A: I will add a solution following the hint without using Galois theory.
Hint: The key idea is that given any intermeidate field $L$, if 
$$\big|L:\mathbb{Q}\big| = \big|\mathbb Q[\alpha^n] : \mathbb{Q}\big|,$$ 
to show $L = \mathbb{Q}[\alpha^n]$, we only need to show $\alpha^n \in L$, otherwise if $L\supsetneq \mathbb{Q}[\alpha^n]$, we get a contradiction from tower law and their degrees.
And we will get $\alpha^n \in L$ by looking at the constant term in the minimal polynomial of $\alpha$ in $L[x]$. 
Solution: Denote the polynomial
$$p(x) = x^{16}-3 = (x-\alpha)(x-\zeta\alpha) \cdots (x-\zeta^{15}\alpha)$$
where $\zeta$ is the 16th root of unity and $\alpha =  3^{1/16}$. 
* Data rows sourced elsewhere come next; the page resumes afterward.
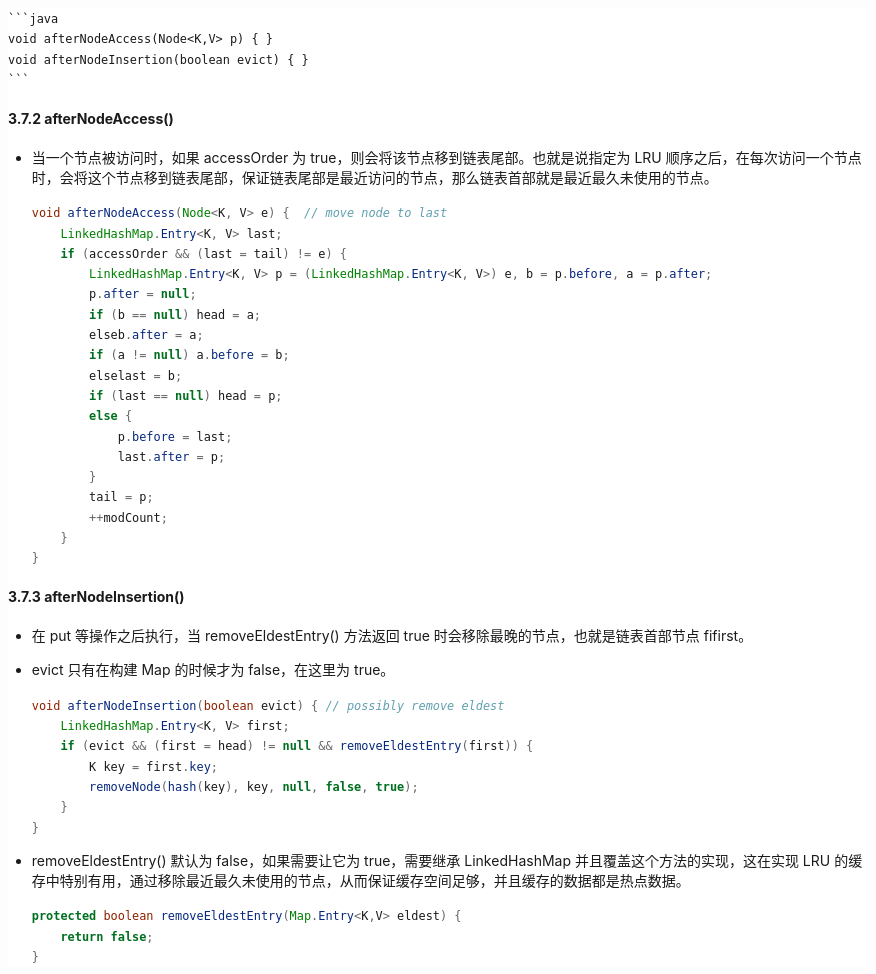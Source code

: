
 	```java
	void afterNodeAccess(Node<K,V> p) { } 
	void afterNodeInsertion(boolean evict) { }
	```

#### 3.7.2 afterNodeAccess()

- 当一个节点被访问时，如果 accessOrder 为 true，则会将该节点移到链表尾部。也就是说指定为 LRU 顺序之后，在每次访问一个节点时，会将这个节点移到链表尾部，保证链表尾部是最近访问的节点，那么链表首部就是最近最久未使用的节点。

	```java
	void afterNodeAccess(Node<K, V> e) {  // move node to last 
	    LinkedHashMap.Entry<K, V> last;
	    if (accessOrder && (last = tail) != e) {
	        LinkedHashMap.Entry<K, V> p = (LinkedHashMap.Entry<K, V>) e, b = p.before, a = p.after;
	        p.after = null;
	        if (b == null) head = a;
	        elseb.after = a;
	        if (a != null) a.before = b;
	        elselast = b;
	        if (last == null) head = p;
	        else {
	            p.before = last;
	            last.after = p;
	        }
	        tail = p;
	        ++modCount;
	    }
	}
	```

#### 3.7.3 afterNodeInsertion()

- 在 put 等操作之后执行，当 removeEldestEntry() 方法返回 true 时会移除最晚的节点，也就是链表首部节点 fifirst。 

- evict 只有在构建 Map 的时候才为 false，在这里为 true。 

	```java
	void afterNodeInsertion(boolean evict) { // possibly remove eldest 
	    LinkedHashMap.Entry<K, V> first;
	    if (evict && (first = head) != null && removeEldestEntry(first)) {
	        K key = first.key;
	        removeNode(hash(key), key, null, false, true);
	    }
	}
	```

- removeEldestEntry() 默认为 false，如果需要让它为 true，需要继承 LinkedHashMap 并且覆盖这个方法的实现，这在实现 LRU 的缓存中特别有用，通过移除最近最久未使用的节点，从而保证缓存空间足够，并且缓存的数据都是热点数据。

	```java
	protected boolean removeEldestEntry(Map.Entry<K,V> eldest) { 
	  	return false; 
	}
	```
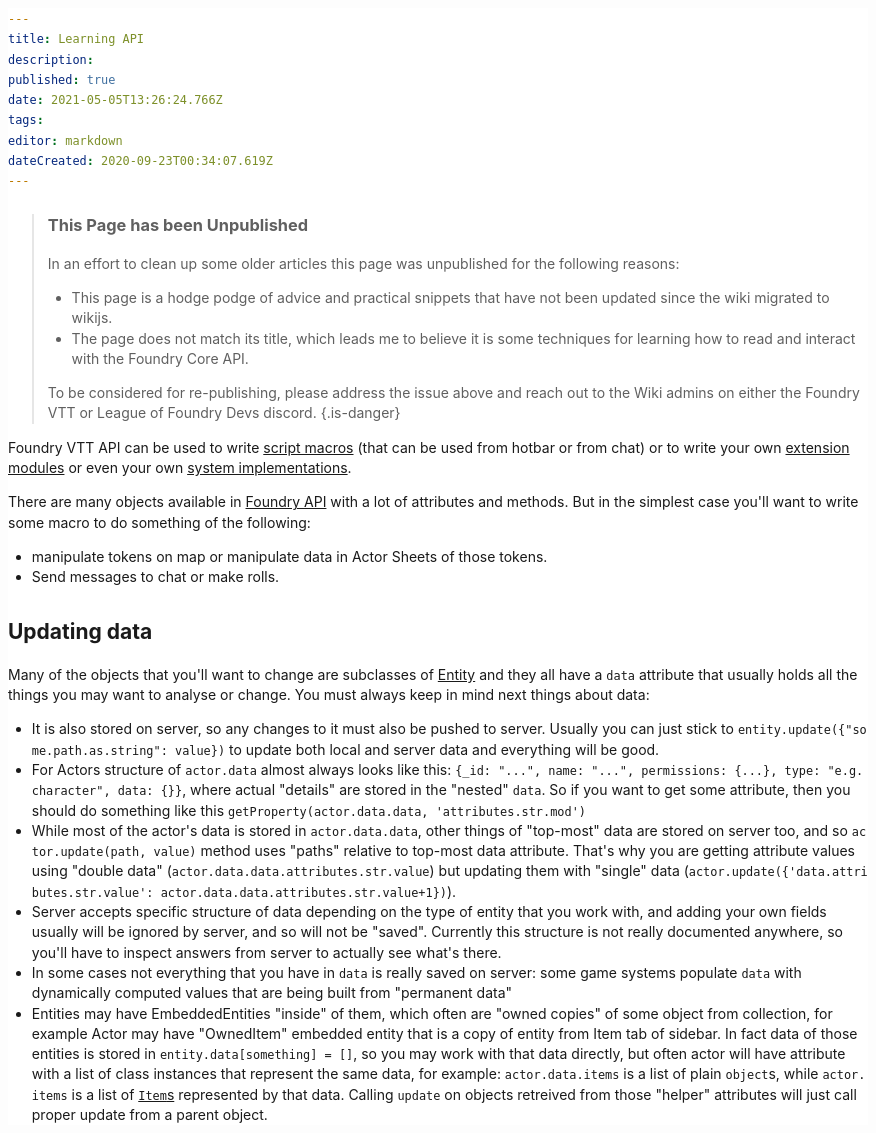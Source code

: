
 ```yaml
---
title: Learning API
description: 
published: true
date: 2021-05-05T13:26:24.766Z
tags: 
editor: markdown
dateCreated: 2020-09-23T00:34:07.619Z
---
```


> ### This Page has been Unpublished
> In an effort to clean up some older articles this page was unpublished for the following reasons:
> - This page is a hodge podge of advice and practical snippets that have not been updated since the wiki migrated to wikijs.
> - The page does not match its title, which leads me to believe it is some techniques for learning how to read and interact with the Foundry Core API.
>
> To be considered for re-publishing, please address the issue above and reach out to the Wiki admins on either the Foundry VTT or League of Foundry Devs discord.
{.is-danger}

Foundry VTT API can be used to write [script macros](../Macros) (that can be used from hotbar or from chat) or to write your own [extension modules](../Community-Modules) or even your own [system implementations](../System-Development-for-Beginners).

There are many objects available in [Foundry API](https://foundryvtt.com/api/) with a lot of attributes and methods. But in the simplest case you'll want to write some macro to do something of the following:
* manipulate tokens on map or manipulate data in Actor Sheets of those tokens.
* Send messages to chat or make rolls.

## Updating data

Many of the objects that you'll want to change are subclasses of [Entity](https://foundryvtt.com/api/Entity.html) and they all have a `data` attribute that usually holds all the things you may want to analyse or change. You must always keep in mind next things about data:

* It is also stored on server, so any changes to it must also be pushed to server. Usually you can just stick to `entity.update({"some.path.as.string": value})` to update both local and server data and everything will be good.
* For Actors structure of `actor.data` almost always looks like this: `{_id: "...", name: "...", permissions: {...}, type: "e.g.character", data: {}}`, where actual "details" are stored in the "nested" `data`. So if you want to get some attribute, then you should do something like this `getProperty(actor.data.data, 'attributes.str.mod')`
* While most of the actor's data is stored in `actor.data.data`, other things of "top-most" data are stored on server too, and so `actor.update(path, value)` method uses "paths" relative to top-most data attribute. That's why you are getting attribute values using "double data" (`actor.data.data.attributes.str.value`) but updating them with "single" data (`actor.update({'data.attributes.str.value': actor.data.data.attributes.str.value+1})`).
* Server accepts specific structure of data depending on the type of entity that you work with, and adding your own fields usually will be ignored by server, and so will not be "saved". Currently this structure is not really documented anywhere, so you'll have to inspect answers from server to actually see what's there.
* In some cases not everything that you have in `data` is really saved on server: some game systems populate `data` with dynamically computed values that are being built from "permanent data"
* Entities may have EmbeddedEntities "inside" of them, which often are "owned copies" of some object from collection, for example Actor may have "OwnedItem" embedded entity that is a copy of entity from Item tab of sidebar. In fact data of those entities is stored in `entity.data[something] = []`, so you may work with that data directly, but often actor will have attribute with a list of class instances that represent the same data, for example: `actor.data.items` is a list of plain `object`s, while `actor.items` is a list of [`Item`s](https://foundryvtt.com/api/Item.html) represented by that data. Calling `update` on objects retreived from those "helper" attributes will just call proper update from a parent object.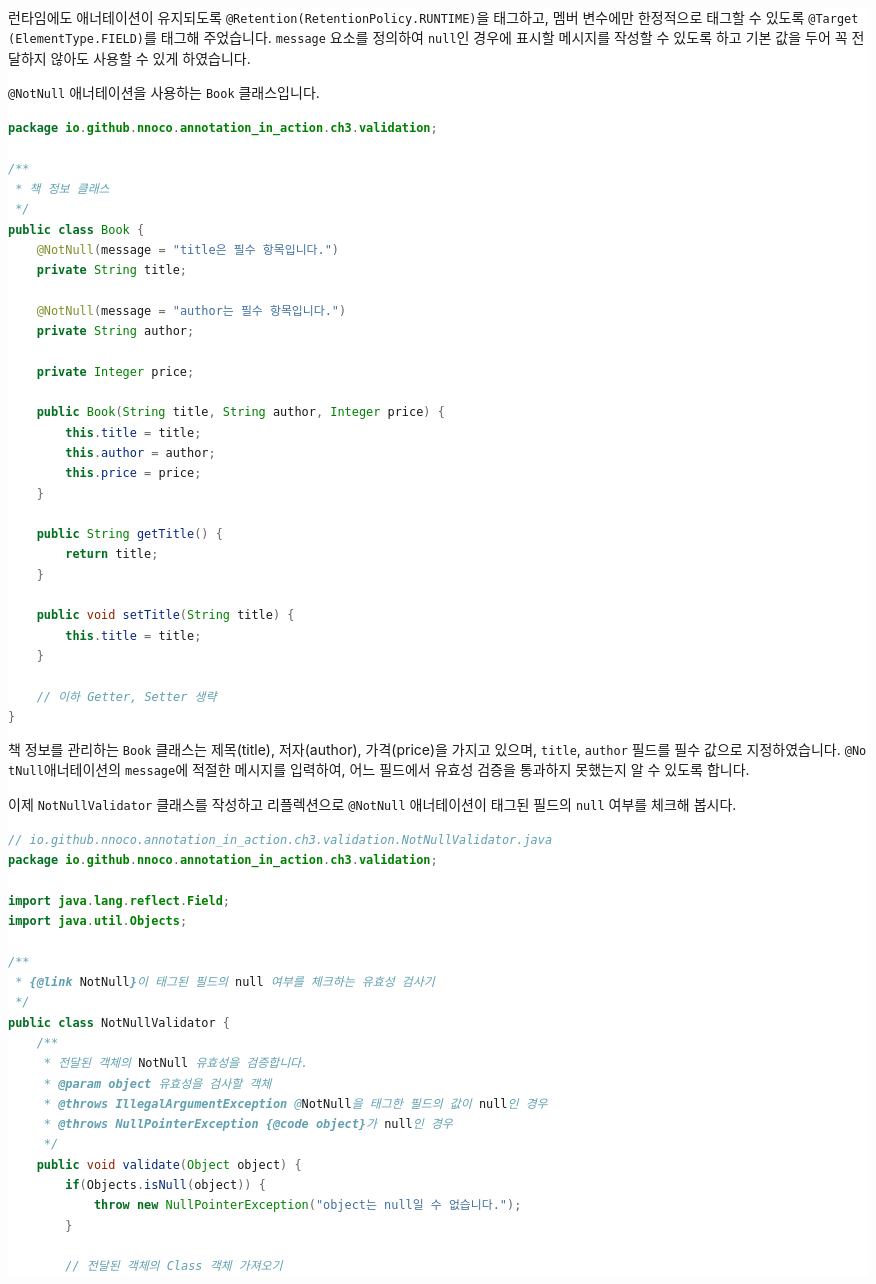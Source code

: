 런타임에도 애너테이션이 유지되도록 `@Retention(RetentionPolicy.RUNTIME)`을 태그하고, 멤버 변수에만 한정적으로 태그할 수 있도록 `@Target(ElementType.FIELD)`를 태그해 주었습니다. `message` 요소를 정의하여 `null`인 경우에 표시할 메시지를 작성할 수 있도록 하고 기본 값을 두어 꼭 전달하지 않아도 사용할 수 있게 하였습니다.

`@NotNull` 애너테이션을 사용하는 `Book` 클래스입니다.
```java
package io.github.nnoco.annotation_in_action.ch3.validation;

/**
 * 책 정보 클래스
 */
public class Book {
    @NotNull(message = "title은 필수 항목입니다.")
    private String title;

    @NotNull(message = "author는 필수 항목입니다.")
    private String author;

    private Integer price;

    public Book(String title, String author, Integer price) {
        this.title = title;
        this.author = author;
        this.price = price;
    }

    public String getTitle() {
        return title;
    }

    public void setTitle(String title) {
        this.title = title;
    }

    // 이하 Getter, Setter 생략
}
```

책 정보를 관리하는 `Book` 클래스는 제목(title), 저자(author), 가격(price)을 가지고 있으며, `title`, `author` 필드를 필수 값으로 지정하였습니다. `@NotNull`애너테이션의 `message`에 적절한 메시지를 입력하여, 어느 필드에서 유효성 검증을 통과하지 못했는지 알 수 있도록 합니다.

이제 `NotNullValidator` 클래스를 작성하고 리플렉션으로 `@NotNull` 애너테이션이 태그된 필드의 `null` 여부를 체크해 봅시다.
```java
// io.github.nnoco.annotation_in_action.ch3.validation.NotNullValidator.java
package io.github.nnoco.annotation_in_action.ch3.validation;

import java.lang.reflect.Field;
import java.util.Objects;

/**
 * {@link NotNull}이 태그된 필드의 null 여부를 체크하는 유효성 검사기
 */
public class NotNullValidator {
    /**
     * 전달된 객체의 NotNull 유효성을 검증합니다.
     * @param object 유효성을 검사할 객체
     * @throws IllegalArgumentException @NotNull을 태그한 필드의 값이 null인 경우
     * @throws NullPointerException {@code object}가 null인 경우
     */
    public void validate(Object object) {
        if(Objects.isNull(object)) {
            throw new NullPointerException("object는 null일 수 없습니다.");
        }

        // 전달된 객체의 Class 객체 가져오기
```
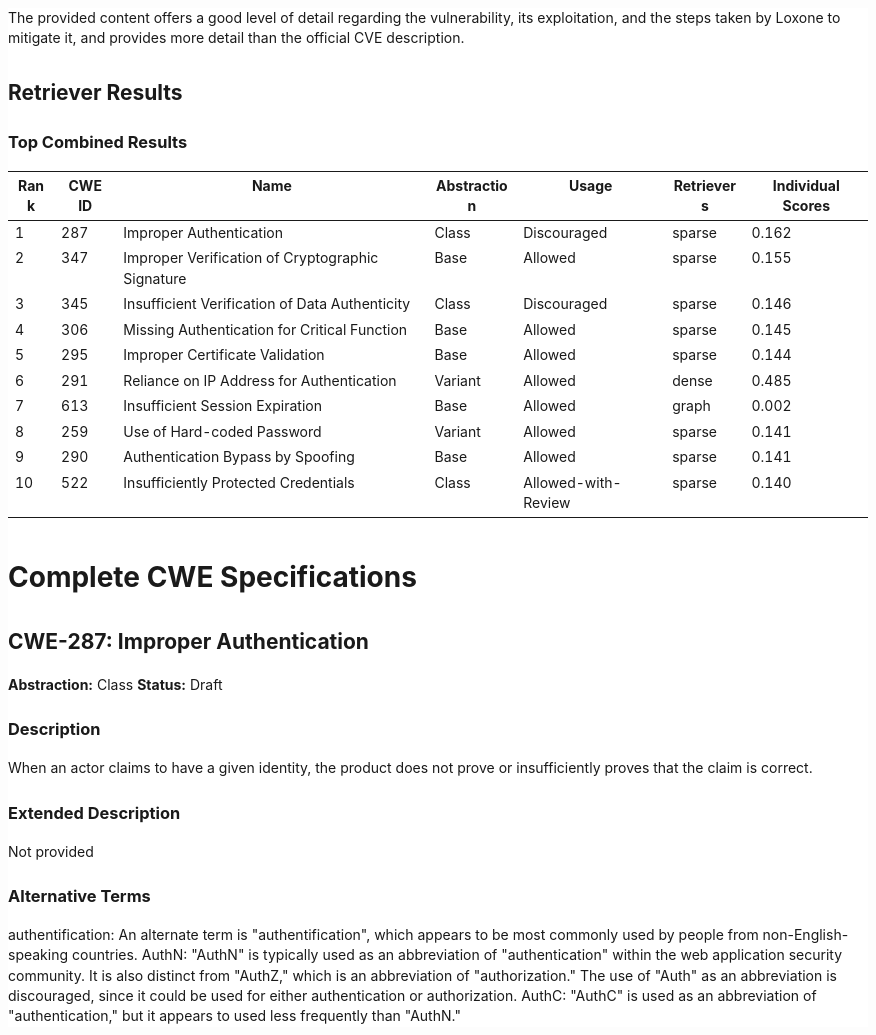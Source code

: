 The provided content offers a good level of detail regarding the vulnerability, its exploitation, and the steps taken by Loxone to mitigate it, and provides more detail than the official CVE description.

## Retriever Results

### Top Combined Results

| Rank | CWE ID | Name | Abstraction | Usage  | Retrievers | Individual Scores |
|------|--------|------|-------------|-------|------------|-------------------|
| 1 | 287 | Improper Authentication | Class | Discouraged | sparse | 0.162 |
| 2 | 347 | Improper Verification of Cryptographic Signature | Base | Allowed | sparse | 0.155 |
| 3 | 345 | Insufficient Verification of Data Authenticity | Class | Discouraged | sparse | 0.146 |
| 4 | 306 | Missing Authentication for Critical Function | Base | Allowed | sparse | 0.145 |
| 5 | 295 | Improper Certificate Validation | Base | Allowed | sparse | 0.144 |
| 6 | 291 | Reliance on IP Address for Authentication | Variant | Allowed | dense | 0.485 |
| 7 | 613 | Insufficient Session Expiration | Base | Allowed | graph | 0.002 |
| 8 | 259 | Use of Hard-coded Password | Variant | Allowed | sparse | 0.141 |
| 9 | 290 | Authentication Bypass by Spoofing | Base | Allowed | sparse | 0.141 |
| 10 | 522 | Insufficiently Protected Credentials | Class | Allowed-with-Review | sparse | 0.140 |



# Complete CWE Specifications


## CWE-287: Improper Authentication
**Abstraction:** Class
**Status:** Draft

### Description
When an actor claims to have a given identity, the product does not prove or insufficiently proves that the claim is correct.

### Extended Description
Not provided

### Alternative Terms
authentification: An alternate term is "authentification", which appears to be most commonly used by people from non-English-speaking countries.
AuthN: "AuthN" is typically used as an abbreviation of "authentication" within the web application security community. It is also distinct from "AuthZ," which is an abbreviation of "authorization." The use of "Auth" as an abbreviation is discouraged, since it could be used for either authentication or authorization.
AuthC: "AuthC" is used as an abbreviation of "authentication," but it appears to used less frequently than "AuthN."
Now Given a intermeidate field $L$ and $|L:\mathbb{Q}| = 16/n$, $n$ could be $2,4,8$. By tower law, we have 
$$\big|\mathbb{Q}[\alpha]:L\big| = \big|\mathbb{Q}[\alpha]:\mathbb{Q} [\alpha^n] \big| = n$$
Look at the minimal polynomial of $\alpha$ in $L[x]$, call this $g(x)$. Observe that $p(\alpha) = 0$, so we must have $g | p$ in $L[x]$. So this degree $n$ polynomial $g(x)$ can be factored as 
$$g(x) = (x-\zeta^{k_1}\alpha)\cdots(x-\zeta^{k_n}\alpha) $$
 and $\{k_1, \cdots, k_n\}$ is just some subset of $\{0,1,2,\cdots, 15\}$.
Note the constant term of $g(x)$ is $\zeta^{k_1+k_2+\cdots k_n} \alpha^nm \in L$. Since $L $ is a real field, we must have $\zeta^{k_1+k_2+\cdots k_n} = \pm1$, so $\alpha^n \in L$ and we are done.